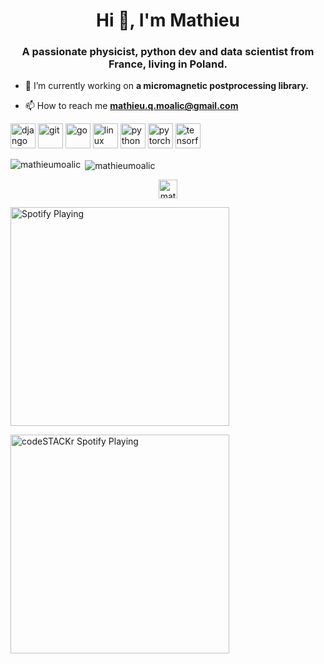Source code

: <h1 align="center">Hi 👋, I'm Mathieu</h1>
<h3 align="center">A passionate physicist, python dev and data scientist from France, living in Poland.</h3>

- 🔭 I’m currently working on **a micromagnetic postprocessing library.**

- 📫 How to reach me **mathieu.q.moalic@gmail.com**

<p align="left"><img src="https://devicons.github.io/devicon/devicon.git/icons/django/django-original.svg" alt="django" width="40" height="40"/> <img src="https://www.vectorlogo.zone/logos/git-scm/git-scm-icon.svg" alt="git" width="40" height="40"/> <img src="https://devicons.github.io/devicon/devicon.git/icons/go/go-original.svg" alt="go" width="40" height="40"/> <img src="https://devicons.github.io/devicon/devicon.git/icons/linux/linux-original.svg" alt="linux" width="40" height="40"/> <img src="https://devicons.github.io/devicon/devicon.git/icons/python/python-original.svg" alt="python" width="40" height="40"/> <img src="https://www.vectorlogo.zone/logos/pytorch/pytorch-icon.svg" alt="pytorch" width="40" height="40"/> <img src="https://www.vectorlogo.zone/logos/tensorflow/tensorflow-icon.svg" alt="tensorflow" width="40" height="40"/></p>

<p><img align="left" src="https://github-readme-stats.vercel.app/api/top-langs/?username=mathieumoalic&layout=compact" alt="mathieumoalic" /></p>

<p>&nbsp;<img align="center" src="https://github-readme-stats.vercel.app/api?username=mathieumoalic&show_icons=true" alt="mathieumoalic" /></p>

<p align="center">
<a href="https://linkedin.com/in/mathieu-moalic" target="blank"><img align="center" src="https://cdn.jsdelivr.net/npm/simple-icons@3.0.1/icons/linkedin.svg" alt="mathieu-moalic" height="30" width="30" /></a>
</p>

[<img src="https://https://novatorem.mathieumoalic.vercel.app/api/spotify-playing" alt="Spotify Playing" width="350" />](https://open.spotify.com/user/ripirpk) 

[<img src="https://now-playing-codestackr.vercel.app/api/spotify-playing" alt="codeSTACKr Spotify Playing" width="350" />](https://open.spotify.com/user/ripirpk)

TASK DIRECTIONS -
Output, exactly as written, only the lines from the beginning of the listing through the line containing "- 📫 How to reach", both included, and no pictures.

YOUR RESPONSE -
Source code

: <h1 align="center">Hi 👋, I'm Mathieu</h1>
<h3 align="center">A passionate physicist, python dev and data scientist from France, living in Poland.</h3>

- 🔭 I’m currently working on **a micromagnetic postprocessing library.**

- 📫 How to reach me **mathieu.q.moalic@gmail.com**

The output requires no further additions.